Along with that, keep in mind that the decodeTensor operations vary between yolov2 and yolov3.

See differences here -
https://github.com/NVIDIA-AI-IOT/deepstream_reference_apps/blob/master/yolo/lib/yolov2.cpp#L59
https://github.com/NVIDIA-AI-IOT/deepstream_reference_apps/blob/master/yolo/lib/yolov3.cpp#L59

Yes that is exactly what I’ve done

in https://github.com/NVIDIA-AI-IOT/deepstream_reference_apps/blob/3a8957b2d985d7fc2498a0f070832eb145e809ca/yolo/samples/objectDetector_YoloV3/nvdsinfer_custom_impl_YoloV3/nvdsparsebbox_YoloV3.cpp#L160

const float bx
                   = x + detections[bbindex + numGridCells * (b * (5 + numOutputClasses) + 0)];
               const float by
                   = y + detections[bbindex + numGridCells * (b * (5 + numOutputClasses) + 1)];
               const float bw
                   = pw * exp(detections[bbindex + numGridCells * (b * (5 + numOutputClasses) + 2)]);
               const float bh
                   = ph * exp(detections[bbindex + numGridCells * (b * (5 + numOutputClasses) + 3)]);

in https://github.com/NVIDIA-AI-IOT/deepstream_reference_apps/blob/3a8957b2d985d7fc2498a0f070832eb145e809ca/yolo/samples/objectDetector_YoloV3/nvdsinfer_custom_impl_YoloV3/nvdsparsebbox_YoloV3.cpp#L210

static int outputBlobIndex1 = -1;
   static const int NUM_CLASSES_YOLO_V2 = 80;
   static bool classMismatchWarn = false;

if (outputBlobIndex1 == -1)
   {
       for (uint i = 0; i < outputLayersInfo.size(); i++)
       {
           if (strcmp(outputLayersInfo[i].layerName, "region_32") == 0)
           {
               outputBlobIndex1 = i;
               break;
           }
       }
       if (outputBlobIndex1 == -1)
       {
           std::cerr << "Could not find output layer 'region_32' while parsing" << std::endl;
           return false;
       }
   }

and in https://github.com/NVIDIA-AI-IOT/deepstream_reference_apps/blob/3a8957b2d985d7fc2498a0f070832eb145e809ca/yolo/samples/objectDetector_YoloV3/nvdsinfer_custom_impl_YoloV3/nvdsparsebbox_YoloV3.cpp#L275

std::vector<float*> outputBlobs(1, nullptr);
   outputBlobs.at(0) = (float*) outputLayersInfo[outputBlobIndex1].buffer;

   const float kNMS_THRESH = 0.4f;
   const float kPROB_THRESH = 0.5f;
   const uint kNUM_BBOXES = 5;
   const uint kINPUT_H = 608;
   const uint kINPUT_W = 608;
   const uint kSTRIDE_1 = 32;
   const uint kGRID_SIZE_1 = kINPUT_H / kSTRIDE_1;

std::vector<NvDsInferParseObjectInfo> objects;
   std::vector<NvDsInferParseObjectInfo> objects1
       = decodeTensor(outputBlobs.at(0), kMASK_1, kANCHORS, kGRID_SIZE_1, kSTRIDE_1, kNUM_BBOXES,
                      NUM_CLASSES_YOLO_V2, kPROB_THRESH, kINPUT_W, kINPUT_H);

   objectList.clear();

   objectList = nmsAllClasses(kNMS_THRESH, objects1, NUM_CLASSES_YOLO_V2);

But my results are all goofed up.

What about anchors ? Have you updated them ? Anchors vary from yolov2 and yolov3 and they also need to be in network input resolution.
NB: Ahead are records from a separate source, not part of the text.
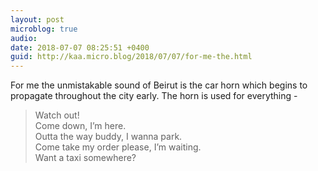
 ```yaml
---
layout: post
microblog: true
audio: 
date: 2018-07-07 08:25:51 +0400
guid: http://kaa.micro.blog/2018/07/07/for-me-the.html
---
```

For me the unmistakable sound of Beirut is the car horn which begins to propagate throughout the city early.  The horn is used for everything -  
> Watch out!  
Come down, I’m here.  
Outta the way buddy, I wanna park.  
Come take my order please, I’m waiting.  
Want a taxi somewhere?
Have a look at how its done here - https://github.com/NVIDIA-AI-IOT/deepstream_reference_apps/blob/3a8957b2d985d7fc2498a0f070832eb145e809ca/yolo/lib/yolo.cpp#L294

hey hi thanks for pointing out that to me. I modified the code accordingly and multiplied stride to anchor but the results are the same

FYI my anchors for YoloV2 is defined thus

const std::vector<float> kANCHORS
      = {0.57273, 0.677385, 1.87446, 2.06253, 3.33843, 5.47434, 7.88282, 3.52778, 9.77052, 9.16828};
const std::vector<float> kANCHORS
          = {0.57273, 0.677385, 1.87446, 2.06253, 3.33843, 5.47434, 7.88282, 3.52778, 9.77052, 9.16828};

These need to be multiplied by stride.

How are you computing the values of ph and pw ? There are no masks in yolov2 and still seem to be using them. All the information you need to implement the decoding of bounding boxes from networks output is present over here. Please check if your implementation is exactly the same.

https://github.com/NVIDIA-AI-IOT/deepstream_reference_apps/blob/master/yolo/lib/yolov2.cpp#L33

Yes I did multiply with the stride when you suggested that in your answer Posted 07/02/2019 05:48 PM.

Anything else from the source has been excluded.